## [Task details]
All records shown below should be given again, character for character.

## [Records drawn from a dataset]
········

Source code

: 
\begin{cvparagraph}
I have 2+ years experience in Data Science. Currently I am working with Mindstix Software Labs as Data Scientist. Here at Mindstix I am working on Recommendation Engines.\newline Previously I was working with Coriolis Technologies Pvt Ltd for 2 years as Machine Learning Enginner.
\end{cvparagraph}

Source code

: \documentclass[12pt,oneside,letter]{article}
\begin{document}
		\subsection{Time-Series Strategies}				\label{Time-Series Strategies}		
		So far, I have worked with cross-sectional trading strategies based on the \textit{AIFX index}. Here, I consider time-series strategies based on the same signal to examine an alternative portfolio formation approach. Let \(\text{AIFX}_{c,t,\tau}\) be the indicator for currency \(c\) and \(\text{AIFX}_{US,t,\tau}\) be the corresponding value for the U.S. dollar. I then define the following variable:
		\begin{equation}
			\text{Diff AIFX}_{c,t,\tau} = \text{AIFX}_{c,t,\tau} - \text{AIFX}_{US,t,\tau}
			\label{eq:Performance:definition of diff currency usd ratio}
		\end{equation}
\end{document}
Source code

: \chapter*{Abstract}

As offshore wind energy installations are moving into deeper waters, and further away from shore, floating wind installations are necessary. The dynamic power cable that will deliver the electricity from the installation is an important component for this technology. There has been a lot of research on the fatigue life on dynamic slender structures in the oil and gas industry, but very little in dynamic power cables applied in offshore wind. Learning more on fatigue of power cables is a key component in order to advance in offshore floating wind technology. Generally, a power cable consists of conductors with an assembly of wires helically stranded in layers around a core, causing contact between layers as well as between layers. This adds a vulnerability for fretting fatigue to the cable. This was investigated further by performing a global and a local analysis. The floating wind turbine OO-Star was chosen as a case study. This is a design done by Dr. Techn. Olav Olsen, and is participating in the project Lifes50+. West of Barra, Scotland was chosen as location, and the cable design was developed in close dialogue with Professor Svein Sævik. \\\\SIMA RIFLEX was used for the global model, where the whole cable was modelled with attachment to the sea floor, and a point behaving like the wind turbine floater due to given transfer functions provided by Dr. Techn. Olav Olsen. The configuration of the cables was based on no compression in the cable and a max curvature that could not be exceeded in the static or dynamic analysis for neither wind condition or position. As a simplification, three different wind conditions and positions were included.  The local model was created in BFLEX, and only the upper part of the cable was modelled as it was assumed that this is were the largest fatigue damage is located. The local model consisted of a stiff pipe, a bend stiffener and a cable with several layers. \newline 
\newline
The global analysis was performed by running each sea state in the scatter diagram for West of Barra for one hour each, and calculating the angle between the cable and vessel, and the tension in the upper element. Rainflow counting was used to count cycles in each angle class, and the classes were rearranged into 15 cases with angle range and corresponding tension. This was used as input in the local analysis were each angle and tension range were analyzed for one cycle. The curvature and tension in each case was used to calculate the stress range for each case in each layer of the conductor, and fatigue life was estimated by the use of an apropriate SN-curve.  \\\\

········

## [Solution]
Source code

: 
\begin{cvparagraph}
I have 2+ years experience in Data Science. Currently I am working with Mindstix Software Labs as Data Scientist. Here at Mindstix I am working on Recommendation Engines.\newline Previously I was working with Coriolis Technologies Pvt Ltd for 2 years as Machine Learning Enginner.
\end{cvparagraph}

Source code

: \documentclass[12pt,oneside,letter]{article}
\begin{document}
		\subsection{Time-Series Strategies}				\label{Time-Series Strategies}		
		So far, I have worked with cross-sectional trading strategies based on the \textit{AIFX index}. Here, I consider time-series strategies based on the same signal to examine an alternative portfolio formation approach. Let \(\text{AIFX}_{c,t,\tau}\) be the indicator for currency \(c\) and \(\text{AIFX}_{US,t,\tau}\) be the corresponding value for the U.S. dollar. I then define the following variable:
		\begin{equation}
			\text{Diff AIFX}_{c,t,\tau} = \text{AIFX}_{c,t,\tau} - \text{AIFX}_{US,t,\tau}
			\label{eq:Performance:definition of diff currency usd ratio}
		\end{equation}
\end{document}
Source code

: \chapter*{Abstract}

As offshore wind energy installations are moving into deeper waters, and further away from shore, floating wind installations are necessary. The dynamic power cable that will deliver the electricity from the installation is an important component for this technology. There has been a lot of research on the fatigue life on dynamic slender structures in the oil and gas industry, but very little in dynamic power cables applied in offshore wind. Learning more on fatigue of power cables is a key component in order to advance in offshore floating wind technology. Generally, a power cable consists of conductors with an assembly of wires helically stranded in layers around a core, causing contact between layers as well as between layers. This adds a vulnerability for fretting fatigue to the cable. This was investigated further by performing a global and a local analysis. The floating wind turbine OO-Star was chosen as a case study. This is a design done by Dr. Techn. Olav Olsen, and is participating in the project Lifes50+. West of Barra, Scotland was chosen as location, and the cable design was developed in close dialogue with Professor Svein Sævik. \\\\SIMA RIFLEX was used for the global model, where the whole cable was modelled with attachment to the sea floor, and a point behaving like the wind turbine floater due to given transfer functions provided by Dr. Techn. Olav Olsen. The configuration of the cables was based on no compression in the cable and a max curvature that could not be exceeded in the static or dynamic analysis for neither wind condition or position. As a simplification, three different wind conditions and positions were included.  The local model was created in BFLEX, and only the upper part of the cable was modelled as it was assumed that this is were the largest fatigue damage is located. The local model consisted of a stiff pipe, a bend stiffener and a cable with several layers. \newline 
\newline
The global analysis was performed by running each sea state in the scatter diagram for West of Barra for one hour each, and calculating the angle between the cable and vessel, and the tension in the upper element. Rainflow counting was used to count cycles in each angle class, and the classes were rearranged into 15 cases with angle range and corresponding tension. This was used as input in the local analysis were each angle and tension range were analyzed for one cycle. The curvature and tension in each case was used to calculate the stress range for each case in each layer of the conductor, and fatigue life was estimated by the use of an apropriate SN-curve.  \\\\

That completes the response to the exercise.